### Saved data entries
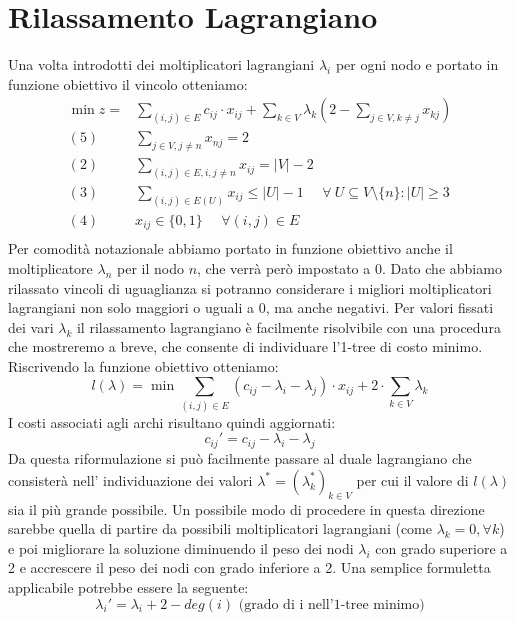 \documentclass[
	article,			%
	12pt,				%
	oneside,			%
	a4paper,			%
	english,			%
	italian,				%
	sumario=tradicional,
	]{abntex2}
\begin{document}
\section{Rilassamento Lagrangiano}
Una volta introdotti dei moltiplicatori lagrangiani $\lambda_i$ per ogni nodo e portato in funzione obiettivo il vincolo otteniamo:
\begin{equation*}
    \begin{split}
         \min z = & \sum_{(i,j) \in E} c_{ij} \cdot x_{ij} + \sum_{k\in V} \lambda_k (2 - \sum_{j\in V, k\neq j} x_{kj})\\
        (5)\:\:\:\:\:\: & \sum_{j \in V, j \neq n} x_{nj} = 2 \\
        (2) \:\:\:\:\:\: & \sum_{(i,j)\in E, i, j \neq n} x_{ij} = |V|-2 \\
        (3) \:\:\:\:\:\: & \sum_{(i,j) \in E(U)} x_{ij} \leq |U| - 1 \:\:\:\:\:\: \forall\: U \subseteq V\setminus\{n\} : |U| \geq 3 \\
        (4) \:\:\:\:\:\: & x_{ij} \in \{0,1\} \:\:\:\:\:\: \forall (i,j) \in E\\
    \end{split}
\end{equation*}
Per comodità notazionale abbiamo portato in funzione obiettivo anche il moltiplicatore $\lambda_n$ per il nodo $n$, che verrà però impostato a 0. Dato che abbiamo rilassato vincoli di uguaglianza si potranno considerare i migliori moltiplicatori lagrangiani non solo maggiori o uguali a 0, ma anche negativi. Per valori fissati dei vari $\lambda_k$ il rilassamento lagrangiano è facilmente risolvibile con una procedura che mostreremo a breve, che consente di individuare l'1-tree di costo minimo.
\newline
Riscrivendo la funzione obiettivo otteniamo:
\begin{equation*}
    l(\lambda) = \min \sum_{(i,j)\in E} ( c_{ij} - \lambda_i - \lambda_j) \cdot x_{ij} + 2 \cdot \sum_{k \in V} \lambda_k
\end{equation*}
I costi associati agli archi risultano quindi aggiornati:
\begin{equation*}
    c_{ij}' = c_{ij} - \lambda_i - \lambda_j
\end{equation*}
Da questa riformulazione si può facilmente passare al duale lagrangiano che consisterà nell' individuazione dei valori $\lambda^* = (\lambda_k^*)_{k\in V}$ per cui il valore di $l(\lambda)$ sia il più grande possibile. Un possibile modo di procedere in questa direzione sarebbe quella di partire da possibili moltiplicatori lagrangiani (come $\lambda_k = 0, \forall k$) e poi migliorare la soluzione diminuendo il peso dei nodi $\lambda_i$ con grado superiore a 2 e accrescere il peso dei nodi con grado inferiore a 2. Una semplice formuletta applicabile potrebbe essere la seguente:
\begin{equation*}
    \lambda_i' = \lambda_i + 2 - deg(i) \text{ (grado di i nell'1-tree minimo)}
\end{equation*}
\end{document}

### Exercise aim
Without the images, output all the entries exactly as they stand.

### Result of this task
 \documentclass[
	article,			%
	12pt,				%
	oneside,			%
	a4paper,			%
	english,			%
	italian,				%
	sumario=tradicional,
	]{abntex2}
\begin{document}
\section{Rilassamento Lagrangiano}
Una volta introdotti dei moltiplicatori lagrangiani $\lambda_i$ per ogni nodo e portato in funzione obiettivo il vincolo otteniamo:
\begin{equation*}
    \begin{split}
         \min z = & \sum_{(i,j) \in E} c_{ij} \cdot x_{ij} + \sum_{k\in V} \lambda_k (2 - \sum_{j\in V, k\neq j} x_{kj})\\
        (5)\:\:\:\:\:\: & \sum_{j \in V, j \neq n} x_{nj} = 2 \\
        (2) \:\:\:\:\:\: & \sum_{(i,j)\in E, i, j \neq n} x_{ij} = |V|-2 \\
        (3) \:\:\:\:\:\: & \sum_{(i,j) \in E(U)} x_{ij} \leq |U| - 1 \:\:\:\:\:\: \forall\: U \subseteq V\setminus\{n\} : |U| \geq 3 \\
        (4) \:\:\:\:\:\: & x_{ij} \in \{0,1\} \:\:\:\:\:\: \forall (i,j) \in E\\
    \end{split}
\end{equation*}
Per comodità notazionale abbiamo portato in funzione obiettivo anche il moltiplicatore $\lambda_n$ per il nodo $n$, che verrà però impostato a 0. Dato che abbiamo rilassato vincoli di uguaglianza si potranno considerare i migliori moltiplicatori lagrangiani non solo maggiori o uguali a 0, ma anche negativi. Per valori fissati dei vari $\lambda_k$ il rilassamento lagrangiano è facilmente risolvibile con una procedura che mostreremo a breve, che consente di individuare l'1-tree di costo minimo.
\newline
Riscrivendo la funzione obiettivo otteniamo:
\begin{equation*}
    l(\lambda) = \min \sum_{(i,j)\in E} ( c_{ij} - \lambda_i - \lambda_j) \cdot x_{ij} + 2 \cdot \sum_{k \in V} \lambda_k
\end{equation*}
I costi associati agli archi risultano quindi aggiornati:
\begin{equation*}
    c_{ij}' = c_{ij} - \lambda_i - \lambda_j
\end{equation*}
Da questa riformulazione si può facilmente passare al duale lagrangiano che consisterà nell' individuazione dei valori $\lambda^* = (\lambda_k^*)_{k\in V}$ per cui il valore di $l(\lambda)$ sia il più grande possibile. Un possibile modo di procedere in questa direzione sarebbe quella di partire da possibili moltiplicatori lagrangiani (come $\lambda_k = 0, \forall k$) e poi migliorare la soluzione diminuendo il peso dei nodi $\lambda_i$ con grado superiore a 2 e accrescere il peso dei nodi con grado inferiore a 2. Una semplice formuletta applicabile potrebbe essere la seguente:
\begin{equation*}
    \lambda_i' = \lambda_i + 2 - deg(i) \text{ (grado di i nell'1-tree minimo)}
\end{equation*}
\end{document}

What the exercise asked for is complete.